Maughan, the team executive, said that any name would pose “trademark issues that will have to be dealt with.” But he remained optimistic.
“We have an incredible team, and we’re very confident we have a clear path to each of those names,” he said. The team plans to unveil a final name before the 2025-26 season.
The Utah Hockey Club is not the first sports team to wade through a sluggish renaming process. When the N.F.L. team in Washington, D.C., retired its previous name in 2020, finding a new one took 18 months, a process that was slowed by trademark challenges.
In the interim, the team was called the Washington Football Team. Now they are the Washington Commanders.
As the trademark registry grows more crowded, sports franchises are struggling to secure workable names, trademark law experts say.
“There’s been an explosion of trademark protection,” said Jeanne Fromer, a law professor at New York University who has conducted empirical studies on trademarking. “Pretty much all the dictionary words are taken.
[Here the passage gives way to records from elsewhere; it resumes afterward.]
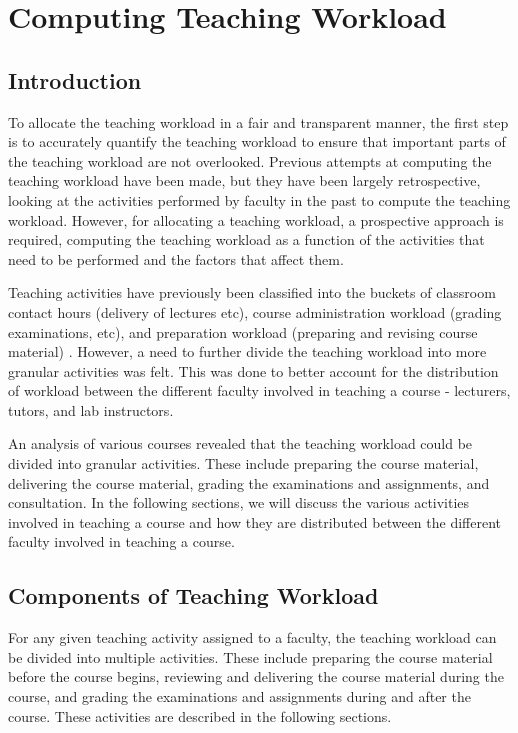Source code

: \chapter{Computing Teaching Workload}
\label{ch:teaching_workload}

\section{Introduction}

To allocate the teaching workload in a fair and transparent manner, the first step is to accurately quantify the teaching workload to ensure that important parts of the teaching workload are not overlooked. Previous attempts at computing the teaching workload have been made, but they have been largely retrospective, looking at the activities performed by faculty in the past to compute the teaching workload. However, for allocating a teaching workload, a prospective approach is required, computing the teaching workload as a function of the activities that need to be performed and the factors that affect them.

Teaching activities have previously been classified into the buckets of classroom contact hours (delivery of lectures etc), course administration workload (grading examinations, etc), and preparation workload (preparing and revising course material) \cite{griffith2020framework}. However, a need to further divide the teaching workload into more granular activities was felt. This was done to better account for the distribution of workload between the different faculty involved in teaching a course - lecturers, tutors, and lab instructors.

An analysis of various courses revealed that the teaching workload could be divided into granular activities. These include preparing the course material, delivering the course material, grading the examinations and assignments, and consultation. In the following sections, we will discuss the various activities involved in teaching a course and how they are distributed between the different faculty involved in teaching a course.

\section{Components of Teaching Workload}

For any given teaching activity assigned to a faculty, the teaching workload can be divided into multiple activities. These include preparing the course material before the course begins, reviewing and delivering the course material during the course, and grading the examinations and assignments during and after the course. These activities are described in the following sections.

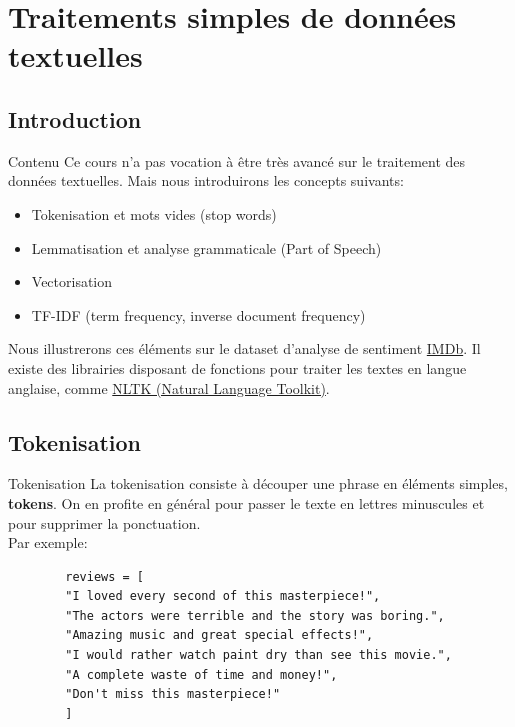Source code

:\section[Traitements simples de données textuelles]{Traitements simples de données textuelles}

\subsection[Introduction]{Introduction}

\begin{frame}{Contenu}
	Ce cours n'a pas vocation à être très avancé sur le traitement des données textuelles. Mais nous introduirons les concepts suivants:
	\begin{itemize}
		\item Tokenisation et mots vides (stop words)
		\item Lemmatisation et analyse grammaticale (Part of Speech)
		\item Vectorisation
		\item TF-IDF (term frequency, inverse document frequency)
	\end{itemize}
	Nous illustrerons ces éléments sur le dataset d'analyse de sentiment \href{https://www.kaggle.com/datasets/yasserh/imdb-movie-ratings-sentiment-analysis}{IMDb}. Il existe des librairies disposant de fonctions pour traiter les textes en langue anglaise, comme \href{https://www.nltk.org/}{NLTK (Natural Language Toolkit)}.
\end{frame}

\subsection[Tokenisation]{Tokenisation}

\begin{frame}[fragile]{Tokenisation}
	La tokenisation consiste à découper une phrase en éléments simples, \textbf{tokens}. On en profite en général pour passer le texte en lettres minuscules et pour supprimer la ponctuation.\\
	
	Par exemple:
	\begin{lstlisting}
		reviews = [
		"I loved every second of this masterpiece!",
		"The actors were terrible and the story was boring.",
		"Amazing music and great special effects!",
		"I would rather watch paint dry than see this movie.",
		"A complete waste of time and money!",
		"Don't miss this masterpiece!"
		]
	\end{lstlisting}
\end{frame}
All common last names are taken.”
And sports teams are limited by their desire to resonate with local preferences and convey characteristics like fierceness, said Ashley R. Dobbs, a professor of trademark law at the University of Richmond.
“We’re running out of words,” she said, adding that any franchise picking a mascot going forward would have to “do their branding homework.”
Teams can still face trademark trouble even after settling on a name. In 2023, the Seattle Kraken, another N.H.L. franchise, was sued in federal court by a man who said the team’s gear violated trademark rights he had acquired for the Seattle Metropolitans, a pro team that last played in 1924. The case is ongoing.
And the Cleveland Guardians, an M.L.B. team that changed its name in 2021, was likewise sued by a Cleveland roller derby club that shared the Guardians name. The baseball team and the roller derby club reached a settlement.
The Utah Hockey Club is linked to another team in the state with a curious name.
In 2020, Smith purchased Salt Lake City’s N.B.A. team, the Utah Jazz.
When the Jazz relocated in 1979 from New Orleans, the birthplace of jazz, some expected the team to pick a new name befitting its Mountain West location. But a contest to pick one produced no winners, Sam Battistone, the team’s owner at the time, recalled later.
And so the name stuck, much as Utah Hockey Club might.